***** RECORDS SHOWN *****

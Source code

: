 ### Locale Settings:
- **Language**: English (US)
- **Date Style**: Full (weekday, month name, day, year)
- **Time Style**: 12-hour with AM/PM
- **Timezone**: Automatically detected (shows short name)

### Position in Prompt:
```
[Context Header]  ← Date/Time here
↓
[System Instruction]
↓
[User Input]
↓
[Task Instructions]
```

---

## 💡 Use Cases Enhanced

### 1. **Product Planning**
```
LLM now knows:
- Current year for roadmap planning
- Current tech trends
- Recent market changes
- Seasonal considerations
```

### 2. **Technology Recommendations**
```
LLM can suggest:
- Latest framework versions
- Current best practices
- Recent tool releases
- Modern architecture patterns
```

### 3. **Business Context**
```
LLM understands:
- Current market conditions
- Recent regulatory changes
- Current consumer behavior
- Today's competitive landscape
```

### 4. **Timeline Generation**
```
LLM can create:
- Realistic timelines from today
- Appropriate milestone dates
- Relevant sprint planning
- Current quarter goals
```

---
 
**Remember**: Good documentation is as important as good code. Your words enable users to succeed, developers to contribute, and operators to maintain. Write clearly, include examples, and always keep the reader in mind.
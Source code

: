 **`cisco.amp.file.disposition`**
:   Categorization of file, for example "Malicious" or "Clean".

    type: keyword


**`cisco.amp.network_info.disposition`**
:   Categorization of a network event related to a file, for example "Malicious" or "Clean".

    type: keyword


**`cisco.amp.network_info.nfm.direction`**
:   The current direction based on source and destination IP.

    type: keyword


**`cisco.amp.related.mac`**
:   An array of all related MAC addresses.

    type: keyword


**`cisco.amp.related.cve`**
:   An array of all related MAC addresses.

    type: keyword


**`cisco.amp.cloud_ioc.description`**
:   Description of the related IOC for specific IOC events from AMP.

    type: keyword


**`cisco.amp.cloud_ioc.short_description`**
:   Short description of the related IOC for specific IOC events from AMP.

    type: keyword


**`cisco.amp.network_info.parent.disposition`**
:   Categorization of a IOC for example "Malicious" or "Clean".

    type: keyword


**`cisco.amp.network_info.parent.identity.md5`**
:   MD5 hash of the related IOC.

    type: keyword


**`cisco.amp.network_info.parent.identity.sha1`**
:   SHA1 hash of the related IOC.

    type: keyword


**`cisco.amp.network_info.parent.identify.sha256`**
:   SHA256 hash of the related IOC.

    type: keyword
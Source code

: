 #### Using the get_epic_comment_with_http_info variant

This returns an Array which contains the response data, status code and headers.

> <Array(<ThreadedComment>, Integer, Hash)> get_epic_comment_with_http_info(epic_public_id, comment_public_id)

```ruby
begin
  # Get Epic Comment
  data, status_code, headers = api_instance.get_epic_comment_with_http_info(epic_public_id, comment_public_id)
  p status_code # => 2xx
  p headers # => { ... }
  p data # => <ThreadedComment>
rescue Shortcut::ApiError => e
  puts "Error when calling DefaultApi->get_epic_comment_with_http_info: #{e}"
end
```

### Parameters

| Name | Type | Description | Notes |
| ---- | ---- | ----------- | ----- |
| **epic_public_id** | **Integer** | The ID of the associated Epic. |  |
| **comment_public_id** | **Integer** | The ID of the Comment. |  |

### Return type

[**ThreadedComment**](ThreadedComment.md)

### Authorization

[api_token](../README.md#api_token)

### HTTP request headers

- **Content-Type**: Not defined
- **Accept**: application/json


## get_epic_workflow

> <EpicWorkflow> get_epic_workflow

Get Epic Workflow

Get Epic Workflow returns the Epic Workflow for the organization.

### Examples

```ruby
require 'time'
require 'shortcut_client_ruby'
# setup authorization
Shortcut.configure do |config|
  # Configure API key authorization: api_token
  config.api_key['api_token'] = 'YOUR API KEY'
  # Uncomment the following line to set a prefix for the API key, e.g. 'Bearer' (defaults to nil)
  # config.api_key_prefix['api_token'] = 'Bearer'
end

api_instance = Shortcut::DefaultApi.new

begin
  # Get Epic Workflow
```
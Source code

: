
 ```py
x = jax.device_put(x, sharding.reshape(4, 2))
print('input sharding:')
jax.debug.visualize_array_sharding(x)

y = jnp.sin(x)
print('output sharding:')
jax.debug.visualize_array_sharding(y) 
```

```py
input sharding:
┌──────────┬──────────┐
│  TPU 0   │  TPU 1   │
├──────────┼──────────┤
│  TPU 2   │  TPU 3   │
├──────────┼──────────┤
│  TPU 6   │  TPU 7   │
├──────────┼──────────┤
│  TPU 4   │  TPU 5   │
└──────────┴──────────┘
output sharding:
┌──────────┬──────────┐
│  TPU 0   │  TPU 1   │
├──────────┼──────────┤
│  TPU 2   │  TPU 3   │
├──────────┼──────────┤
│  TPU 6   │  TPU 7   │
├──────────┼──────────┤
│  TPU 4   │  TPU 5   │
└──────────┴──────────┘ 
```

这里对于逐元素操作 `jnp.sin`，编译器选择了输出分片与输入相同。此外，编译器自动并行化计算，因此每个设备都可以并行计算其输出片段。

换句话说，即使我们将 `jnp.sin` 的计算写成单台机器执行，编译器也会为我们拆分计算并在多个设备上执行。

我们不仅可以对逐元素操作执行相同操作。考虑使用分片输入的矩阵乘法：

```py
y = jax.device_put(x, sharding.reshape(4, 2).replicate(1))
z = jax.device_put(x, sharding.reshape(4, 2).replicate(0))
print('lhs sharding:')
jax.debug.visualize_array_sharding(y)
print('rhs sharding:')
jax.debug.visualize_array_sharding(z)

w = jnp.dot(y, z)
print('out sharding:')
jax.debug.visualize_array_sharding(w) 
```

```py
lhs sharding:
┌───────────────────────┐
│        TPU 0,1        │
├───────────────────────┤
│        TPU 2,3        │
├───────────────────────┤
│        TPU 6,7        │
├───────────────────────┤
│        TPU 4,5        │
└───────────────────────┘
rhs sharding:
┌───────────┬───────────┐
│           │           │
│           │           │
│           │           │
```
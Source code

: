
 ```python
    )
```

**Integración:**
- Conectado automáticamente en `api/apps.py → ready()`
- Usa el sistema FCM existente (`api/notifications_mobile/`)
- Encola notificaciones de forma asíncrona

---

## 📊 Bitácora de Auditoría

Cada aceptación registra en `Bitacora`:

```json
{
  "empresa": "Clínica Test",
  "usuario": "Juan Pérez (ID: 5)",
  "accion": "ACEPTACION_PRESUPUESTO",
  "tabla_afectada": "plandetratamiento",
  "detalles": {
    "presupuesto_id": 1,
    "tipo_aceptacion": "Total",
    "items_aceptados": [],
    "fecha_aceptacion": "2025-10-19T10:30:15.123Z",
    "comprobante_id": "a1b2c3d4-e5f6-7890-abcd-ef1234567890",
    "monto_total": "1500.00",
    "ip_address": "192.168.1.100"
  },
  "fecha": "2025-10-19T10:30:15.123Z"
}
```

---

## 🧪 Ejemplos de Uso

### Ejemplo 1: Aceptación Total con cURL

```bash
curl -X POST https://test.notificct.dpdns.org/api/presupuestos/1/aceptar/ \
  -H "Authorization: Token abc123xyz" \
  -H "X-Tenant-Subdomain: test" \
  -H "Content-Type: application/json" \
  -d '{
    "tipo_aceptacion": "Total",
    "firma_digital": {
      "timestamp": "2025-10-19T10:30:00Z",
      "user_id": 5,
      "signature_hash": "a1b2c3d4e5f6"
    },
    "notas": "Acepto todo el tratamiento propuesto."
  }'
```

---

*****

WORK REQUIRED => Retype each line above exactly as written.

TASK OUTPUT =>
Source code

: ### Locale Settings:
- **Language**: English (US)
- **Date Style**: Full (weekday, month name, day, year)
- **Time Style**: 12-hour with AM/PM
- **Timezone**: Automatically detected (shows short name)

### Position in Prompt:
```
[Context Header]  ← Date/Time here
↓
[System Instruction]
↓
[User Input]
↓
[Task Instructions]
```

---

## 💡 Use Cases Enhanced

### 1. **Product Planning**
```
LLM now knows:
- Current year for roadmap planning
- Current tech trends
- Recent market changes
- Seasonal considerations
```

### 2. **Technology Recommendations**
```
LLM can suggest:
- Latest framework versions
- Current best practices
- Recent tool releases
- Modern architecture patterns
```

### 3. **Business Context**
```
LLM understands:
- Current market conditions
- Recent regulatory changes
- Current consumer behavior
- Today's competitive landscape
```

### 4. **Timeline Generation**
```
LLM can create:
- Realistic timelines from today
- Appropriate milestone dates
- Relevant sprint planning
- Current quarter goals
```

---
 
**Remember**: Good documentation is as important as good code. Your words enable users to succeed, developers to contribute, and operators to maintain. Write clearly, include examples, and always keep the reader in mind.
Source code

: **`cisco.amp.file.disposition`**
:   Categorization of file, for example "Malicious" or "Clean".

    type: keyword


**`cisco.amp.network_info.disposition`**
:   Categorization of a network event related to a file, for example "Malicious" or "Clean".

    type: keyword


**`cisco.amp.network_info.nfm.direction`**
:   The current direction based on source and destination IP.

    type: keyword


**`cisco.amp.related.mac`**
:   An array of all related MAC addresses.

    type: keyword


**`cisco.amp.related.cve`**
:   An array of all related MAC addresses.

    type: keyword


**`cisco.amp.cloud_ioc.description`**
:   Description of the related IOC for specific IOC events from AMP.

    type: keyword


**`cisco.amp.cloud_ioc.short_description`**
:   Short description of the related IOC for specific IOC events from AMP.

    type: keyword


**`cisco.amp.network_info.parent.disposition`**
:   Categorization of a IOC for example "Malicious" or "Clean".

    type: keyword


**`cisco.amp.network_info.parent.identity.md5`**
:   MD5 hash of the related IOC.

    type: keyword


**`cisco.amp.network_info.parent.identity.sha1`**
:   SHA1 hash of the related IOC.

    type: keyword


**`cisco.amp.network_info.parent.identify.sha256`**
:   SHA256 hash of the related IOC.

    type: keyword
Source code

: #### Using the get_epic_comment_with_http_info variant

This returns an Array which contains the response data, status code and headers.

> <Array(<ThreadedComment>, Integer, Hash)> get_epic_comment_with_http_info(epic_public_id, comment_public_id)

```ruby
begin
  # Get Epic Comment
  data, status_code, headers = api_instance.get_epic_comment_with_http_info(epic_public_id, comment_public_id)
  p status_code # => 2xx
  p headers # => { ... }
  p data # => <ThreadedComment>
rescue Shortcut::ApiError => e
  puts "Error when calling DefaultApi->get_epic_comment_with_http_info: #{e}"
end
```

### Parameters

| Name | Type | Description | Notes |
| ---- | ---- | ----------- | ----- |
| **epic_public_id** | **Integer** | The ID of the associated Epic. |  |
| **comment_public_id** | **Integer** | The ID of the Comment. |  |

### Return type

[**ThreadedComment**](ThreadedComment.md)

### Authorization

[api_token](../README.md#api_token)

### HTTP request headers

- **Content-Type**: Not defined
- **Accept**: application/json


## get_epic_workflow

> <EpicWorkflow> get_epic_workflow

Get Epic Workflow

Get Epic Workflow returns the Epic Workflow for the organization.

### Examples

```ruby
require 'time'
require 'shortcut_client_ruby'
# setup authorization
Shortcut.configure do |config|
  # Configure API key authorization: api_token
  config.api_key['api_token'] = 'YOUR API KEY'
  # Uncomment the following line to set a prefix for the API key, e.g. 'Bearer' (defaults to nil)
  # config.api_key_prefix['api_token'] = 'Bearer'
end

api_instance = Shortcut::DefaultApi.new

begin
  # Get Epic Workflow
```
Source code

:
 ```py
x = jax.device_put(x, sharding.reshape(4, 2))
print('input sharding:')
jax.debug.visualize_array_sharding(x)

y = jnp.sin(x)
print('output sharding:')
jax.debug.visualize_array_sharding(y) 
```

```py
input sharding:
┌──────────┬──────────┐
│  TPU 0   │  TPU 1   │
├──────────┼──────────┤
│  TPU 2   │  TPU 3   │
├──────────┼──────────┤
│  TPU 6   │  TPU 7   │
├──────────┼──────────┤
│  TPU 4   │  TPU 5   │
└──────────┴──────────┘
output sharding:
┌──────────┬──────────┐
│  TPU 0   │  TPU 1   │
├──────────┼──────────┤
│  TPU 2   │  TPU 3   │
├──────────┼──────────┤
│  TPU 6   │  TPU 7   │
├──────────┼──────────┤
│  TPU 4   │  TPU 5   │
└──────────┴──────────┘ 
```

这里对于逐元素操作 `jnp.sin`，编译器选择了输出分片与输入相同。此外，编译器自动并行化计算，因此每个设备都可以并行计算其输出片段。

换句话说，即使我们将 `jnp.sin` 的计算写成单台机器执行，编译器也会为我们拆分计算并在多个设备上执行。

我们不仅可以对逐元素操作执行相同操作。考虑使用分片输入的矩阵乘法：

```py
y = jax.device_put(x, sharding.reshape(4, 2).replicate(1))
z = jax.device_put(x, sharding.reshape(4, 2).replicate(0))
print('lhs sharding:')
jax.debug.visualize_array_sharding(y)
print('rhs sharding:')
jax.debug.visualize_array_sharding(z)

w = jnp.dot(y, z)
print('out sharding:')
jax.debug.visualize_array_sharding(w) 
```

```py
lhs sharding:
┌───────────────────────┐
│        TPU 0,1        │
├───────────────────────┤
│        TPU 2,3        │
├───────────────────────┤
│        TPU 6,7        │
├───────────────────────┤
│        TPU 4,5        │
└───────────────────────┘
rhs sharding:
┌───────────┬───────────┐
│           │           │
│           │           │
│           │           │
```
Source code

:
 ```python
    )
```

**Integración:**
- Conectado automáticamente en `api/apps.py → ready()`
- Usa el sistema FCM existente (`api/notifications_mobile/`)
- Encola notificaciones de forma asíncrona

---

## 📊 Bitácora de Auditoría

Cada aceptación registra en `Bitacora`:

```json
{
  "empresa": "Clínica Test",
  "usuario": "Juan Pérez (ID: 5)",
  "accion": "ACEPTACION_PRESUPUESTO",
  "tabla_afectada": "plandetratamiento",
  "detalles": {
    "presupuesto_id": 1,
    "tipo_aceptacion": "Total",
    "items_aceptados": [],
    "fecha_aceptacion": "2025-10-19T10:30:15.123Z",
    "comprobante_id": "a1b2c3d4-e5f6-7890-abcd-ef1234567890",
    "monto_total": "1500.00",
    "ip_address": "192.168.1.100"
  },
  "fecha": "2025-10-19T10:30:15.123Z"
}
```

---

## 🧪 Ejemplos de Uso

### Ejemplo 1: Aceptación Total con cURL

```bash
curl -X POST https://test.notificct.dpdns.org/api/presupuestos/1/aceptar/ \
  -H "Authorization: Token abc123xyz" \
  -H "X-Tenant-Subdomain: test" \
  -H "Content-Type: application/json" \
  -d '{
    "tipo_aceptacion": "Total",
    "firma_digital": {
      "timestamp": "2025-10-19T10:30:00Z",
      "user_id": 5,
      "signature_hash": "a1b2c3d4e5f6"
    },
    "notas": "Acepto todo el tratamiento propuesto."
  }'
```

---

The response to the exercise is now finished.